(Saved data entries)
[Start of section]

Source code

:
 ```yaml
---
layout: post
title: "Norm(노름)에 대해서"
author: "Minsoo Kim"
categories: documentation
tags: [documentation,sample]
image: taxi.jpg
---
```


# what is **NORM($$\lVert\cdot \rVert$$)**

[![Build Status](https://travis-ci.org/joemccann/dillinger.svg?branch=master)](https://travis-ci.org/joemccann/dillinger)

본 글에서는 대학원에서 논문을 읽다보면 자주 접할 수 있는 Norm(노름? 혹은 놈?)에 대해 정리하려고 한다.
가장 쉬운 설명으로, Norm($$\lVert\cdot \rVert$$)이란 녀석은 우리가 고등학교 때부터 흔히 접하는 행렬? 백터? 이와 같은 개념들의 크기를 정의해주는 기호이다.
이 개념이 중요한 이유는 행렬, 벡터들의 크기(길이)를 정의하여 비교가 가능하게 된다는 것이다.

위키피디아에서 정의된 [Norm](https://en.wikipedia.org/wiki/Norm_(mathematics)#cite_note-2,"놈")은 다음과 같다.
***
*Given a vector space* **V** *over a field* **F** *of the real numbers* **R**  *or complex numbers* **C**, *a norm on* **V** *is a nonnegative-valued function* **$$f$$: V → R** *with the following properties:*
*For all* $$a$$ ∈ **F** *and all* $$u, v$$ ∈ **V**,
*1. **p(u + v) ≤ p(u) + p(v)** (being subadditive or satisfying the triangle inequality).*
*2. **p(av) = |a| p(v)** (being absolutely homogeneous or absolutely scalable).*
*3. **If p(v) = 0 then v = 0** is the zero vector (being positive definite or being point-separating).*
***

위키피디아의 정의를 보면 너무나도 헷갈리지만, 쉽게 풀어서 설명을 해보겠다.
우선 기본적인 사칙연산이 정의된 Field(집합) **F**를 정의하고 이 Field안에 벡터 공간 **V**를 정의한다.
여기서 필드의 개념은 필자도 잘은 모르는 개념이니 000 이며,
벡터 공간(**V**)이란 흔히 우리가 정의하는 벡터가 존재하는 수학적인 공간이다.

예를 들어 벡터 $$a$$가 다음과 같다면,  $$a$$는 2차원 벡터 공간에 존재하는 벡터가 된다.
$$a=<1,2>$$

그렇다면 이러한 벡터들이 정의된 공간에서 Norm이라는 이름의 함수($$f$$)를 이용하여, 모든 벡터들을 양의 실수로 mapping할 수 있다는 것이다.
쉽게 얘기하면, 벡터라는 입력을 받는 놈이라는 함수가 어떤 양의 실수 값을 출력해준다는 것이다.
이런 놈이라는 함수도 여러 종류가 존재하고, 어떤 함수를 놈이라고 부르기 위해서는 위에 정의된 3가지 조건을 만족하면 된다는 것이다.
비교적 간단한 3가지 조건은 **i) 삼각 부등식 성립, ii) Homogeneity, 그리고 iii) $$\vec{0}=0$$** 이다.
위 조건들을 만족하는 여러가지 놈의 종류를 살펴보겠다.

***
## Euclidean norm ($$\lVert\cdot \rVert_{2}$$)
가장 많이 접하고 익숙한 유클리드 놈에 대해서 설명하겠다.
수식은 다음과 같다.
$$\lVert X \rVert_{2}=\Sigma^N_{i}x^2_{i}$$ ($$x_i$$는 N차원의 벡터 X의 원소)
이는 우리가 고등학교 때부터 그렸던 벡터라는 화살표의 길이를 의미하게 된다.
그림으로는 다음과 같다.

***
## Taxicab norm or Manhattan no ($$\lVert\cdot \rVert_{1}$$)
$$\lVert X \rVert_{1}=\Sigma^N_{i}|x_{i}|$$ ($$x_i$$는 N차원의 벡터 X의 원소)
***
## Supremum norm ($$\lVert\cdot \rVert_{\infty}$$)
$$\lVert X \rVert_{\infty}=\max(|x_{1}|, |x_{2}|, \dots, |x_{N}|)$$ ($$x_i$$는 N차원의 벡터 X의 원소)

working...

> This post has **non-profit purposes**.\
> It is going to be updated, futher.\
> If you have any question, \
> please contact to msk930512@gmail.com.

[End of section]

Exercise details = If a line in the data above holds the string "Sigma", report that line.

Exercise solution =
$$\lVert X \rVert_{2}=\Sigma^N_{i}x^2_{i}$$ ($$x_i$$는 N차원의 벡터 X의 원소)
$$\lVert X \rVert_{1}=\Sigma^N_{i}|x_{i}|$$ ($$x_i$$는 N차원의 벡터 X의 원소)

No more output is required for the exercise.